Under its bright, frosty shell, Jupiter’s moon Europa is thought to harbor a salty ocean, making it a world that might be one of the most habitable places in our solar system.
But life as we know it needs oxygen. And it’s an open question whether Europa’s ocean has it.
Now, astronomers have nailed down how much of the molecule is made at the icy moon’s surface, which could be a source of oxygen for the waters below. Using data from NASA’s Juno mission, the results, published on Monday in the journal Nature Astronomy, suggest that the frozen world generates less oxygen than some astronomers may have hoped for.
“It’s on the lower end of what we would expect,” said Jamey Szalay, a plasma physicist at Princeton University who led the study. But “it’s not totally prohibitive” for habitability, he added.
On Earth, the photosynthesis of plants, plankton and bacteria pump oxygen into the atmosphere. But the process works differently on Europa. Charged particles from space bombard the moon’s icy crust, breaking down frozen water into hydrogen and oxygen molecules.
“The ice shell is like Europa’s lung,” Dr. Szalay said. “The surface, which is the same surface that protects the ocean underneath from harmful radiation, is, in a sense, breathing.”
Astronomers speculate that this oxygen might move into Europa’s watery underworld. If so, it could mix with volcanic material from the seafloor, creating “a chemical soup that may end up making life,” said Fran Bagenal, a planetary scientist at the University of Colorado Boulder.
The Juno orbiter, which launched in 2011 to discover what lies beneath Jupiter’s thick veil of clouds, is now on an extended mission exploring the planet’s rings and moons. Aboard the vehicle is an instrument called JADE, short for Jovian Auroral Distributions Experiment. Dr. Szalay’s team studied data collected by JADE as Juno flew through the plasma engulfing Europa.
But the team wasn’t directly looking for oxygen; it was counting hydrogen. Because the molecule is so light, all of the hydrogen produced at Europa’s surface floats high into the atmosphere.
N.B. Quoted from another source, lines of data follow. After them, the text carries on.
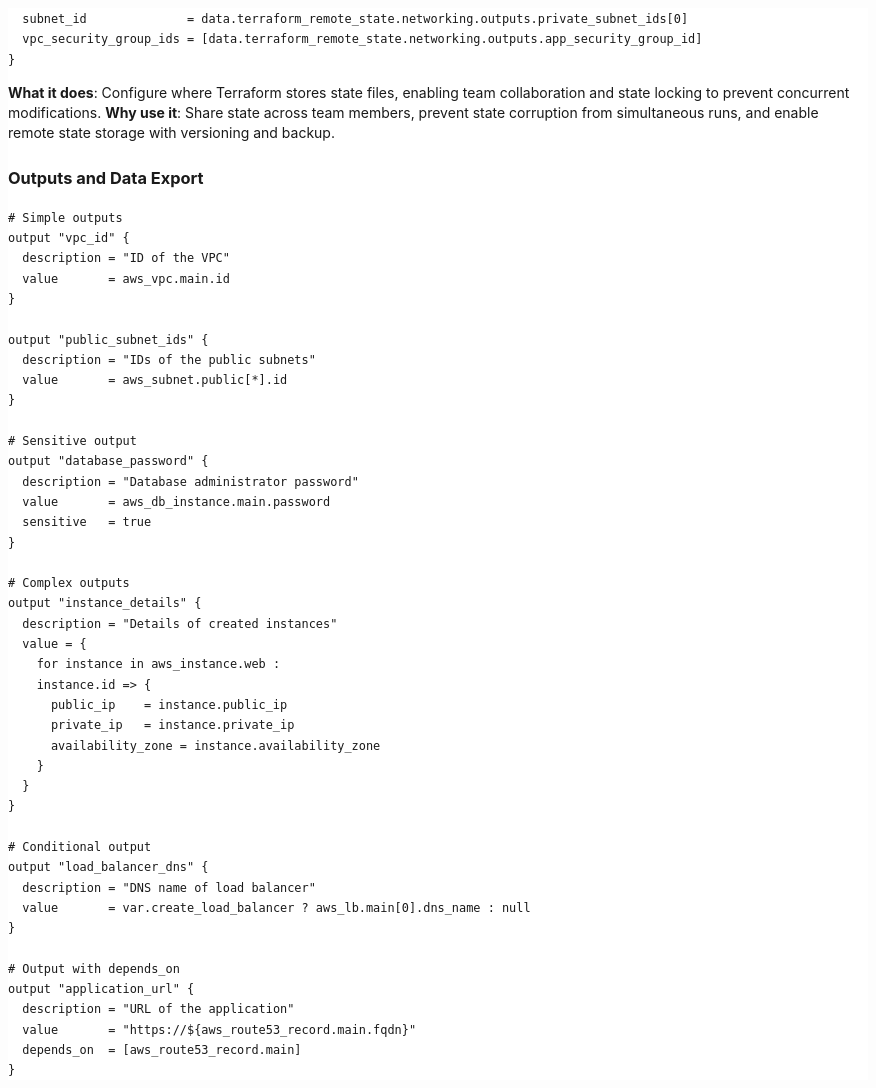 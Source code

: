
 ```hcl
  subnet_id              = data.terraform_remote_state.networking.outputs.private_subnet_ids[0]
  vpc_security_group_ids = [data.terraform_remote_state.networking.outputs.app_security_group_id]
}
```

**What it does**: Configure where Terraform stores state files, enabling team collaboration and state locking to prevent concurrent modifications.
**Why use it**: Share state across team members, prevent state corruption from simultaneous runs, and enable remote state storage with versioning and backup.

### Outputs and Data Export
```hcl
# Simple outputs
output "vpc_id" {
  description = "ID of the VPC"
  value       = aws_vpc.main.id
}

output "public_subnet_ids" {
  description = "IDs of the public subnets"
  value       = aws_subnet.public[*].id
}

# Sensitive output
output "database_password" {
  description = "Database administrator password"
  value       = aws_db_instance.main.password
  sensitive   = true
}

# Complex outputs
output "instance_details" {
  description = "Details of created instances"
  value = {
    for instance in aws_instance.web :
    instance.id => {
      public_ip    = instance.public_ip
      private_ip   = instance.private_ip
      availability_zone = instance.availability_zone
    }
  }
}

# Conditional output
output "load_balancer_dns" {
  description = "DNS name of load balancer"
  value       = var.create_load_balancer ? aws_lb.main[0].dns_name : null
}

# Output with depends_on
output "application_url" {
  description = "URL of the application"
  value       = "https://${aws_route53_record.main.fqdn}"
  depends_on  = [aws_route53_record.main]
}
```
Oxygen, which is heavier, is more likely to hang lower or remain trapped in the ice.
But both molecules come from the same source: broken-down frozen H₂O.
“And so if we measure the hydrogen, we have a direct line to determine how much oxygen is produced,” Dr. Szalay said.
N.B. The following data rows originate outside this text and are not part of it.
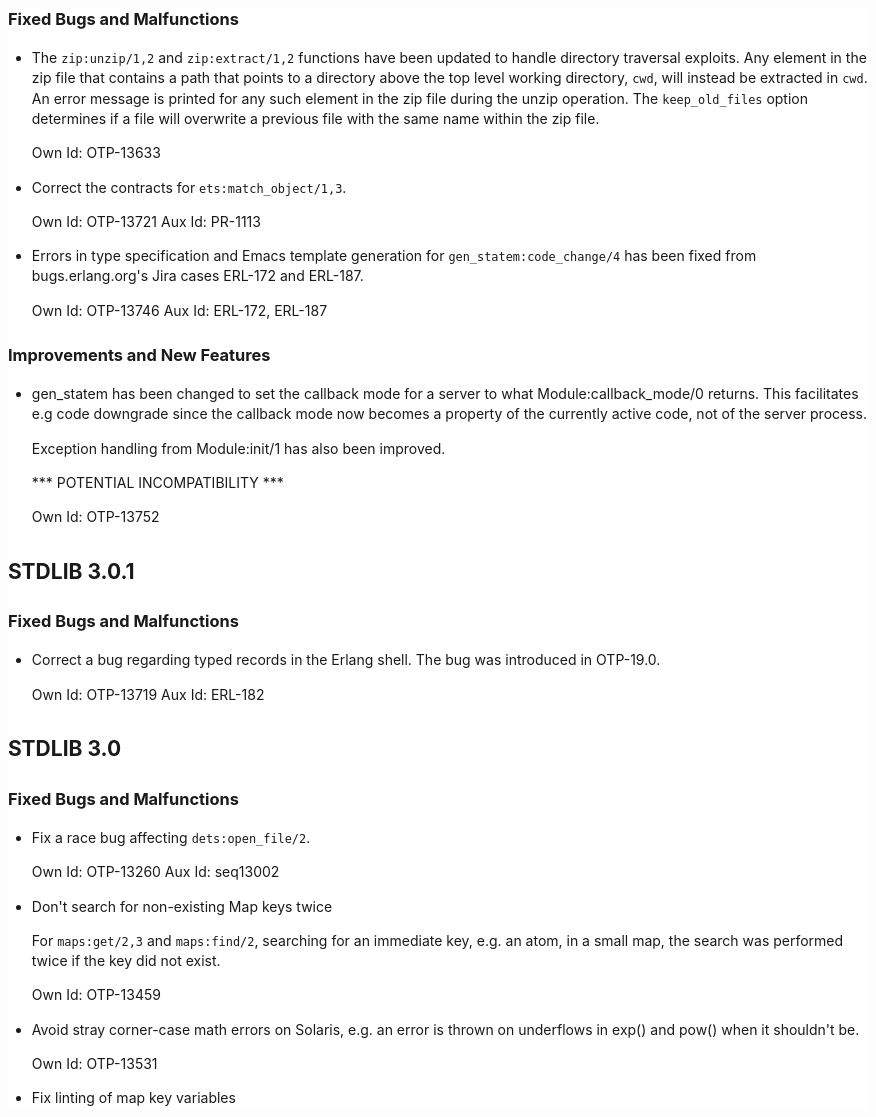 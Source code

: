 ### Fixed Bugs and Malfunctions

* The `zip:unzip/1,2` and `zip:extract/1,2` functions have been updated to handle directory traversal exploits. Any element in the zip file that contains a path that points to a directory above the top level working directory, `cwd`, will instead be extracted in `cwd`. An error message is printed for any such element in the zip file during the unzip operation. The `keep_old_files` option determines if a file will overwrite a previous file with the same name within the zip file.

  Own Id: OTP-13633
* Correct the contracts for `ets:match_object/1,3`.

  Own Id: OTP-13721 Aux Id: PR-1113
* Errors in type specification and Emacs template generation for `gen_statem:code_change/4` has been fixed from bugs.erlang.org's Jira cases ERL-172 and ERL-187.

  Own Id: OTP-13746 Aux Id: ERL-172, ERL-187

### Improvements and New Features

* gen_statem has been changed to set the callback mode for a server to what Module:callback_mode/0 returns. This facilitates e.g code downgrade since the callback mode now becomes a property of the currently active code, not of the server process.

  Exception handling from Module:init/1 has also been improved.

  \*** POTENTIAL INCOMPATIBILITY ***

  Own Id: OTP-13752

## STDLIB 3.0.1

### Fixed Bugs and Malfunctions

* Correct a bug regarding typed records in the Erlang shell. The bug was introduced in OTP-19.0.

  Own Id: OTP-13719 Aux Id: ERL-182

## STDLIB 3.0

### Fixed Bugs and Malfunctions

* Fix a race bug affecting `dets:open_file/2`.

  Own Id: OTP-13260 Aux Id: seq13002
* Don't search for non-existing Map keys twice

  For `maps:get/2,3` and `maps:find/2`, searching for an immediate key, e.g. an atom, in a small map, the search was performed twice if the key did not exist.

  Own Id: OTP-13459
* Avoid stray corner-case math errors on Solaris, e.g. an error is thrown on underflows in exp() and pow() when it shouldn't be.

  Own Id: OTP-13531
* Fix linting of map key variables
The team found that Europa’s surface generates about 13 to 40 pounds of oxygen each second. That’s over 1,000 tons per day, about enough to fill the Dallas Cowboys football stadium 100 times a year.
While earlier studies reported widely varying ranges, up to 2,245 pounds per second, this result shows the higher end of that range was unlikely. But according to Dr. Bagenal, this doesn’t necessarily harm Europa’s potential for habitability.
“We don’t really know how much oxygen you need to make life,” she said. “So the fact that it’s lower than some earlier, wishful-thinking estimates is not such a problem.”
Studying Europa’s atmosphere is “an important puzzle piece in learning about the moon as a system,” said Carl Schmidt, a planetary scientist at Boston University who was not involved in the work.
But the findings only confirm the amount of oxygen born in the ice. The study doesn’t reveal how much of the molecule gets lost to the atmosphere, or how it might permeate the ice to enrich the ocean below.
In other words, Dr. Schmidt said, “we still have no idea just how much is going down as opposed to going up.”
Juno won’t make any more close flybys of the global water world, but next-generation missions specifically intended to study Europa might find more answers. The European Space Agency’s Jupiter Icy Moons Explorer, expected to arrive at the Jovian system in 2031, aims to confirm the existence and size of Europa’s ocean. And NASA’s Europa Clipper, scheduled to launch in October, will investigate how the moon’s icy shell interacts with the water below.
For now, astronomers have their hands full with data from Juno. Though the flyby lasted only a few minutes, it was the first time the composition of plasma near Europa’s atmosphere was directly measured.
“This is just the tip of the iceberg,” Dr. Szalay said. “For many years, we’re going to be digging through just this one flyby to find all the treasure.”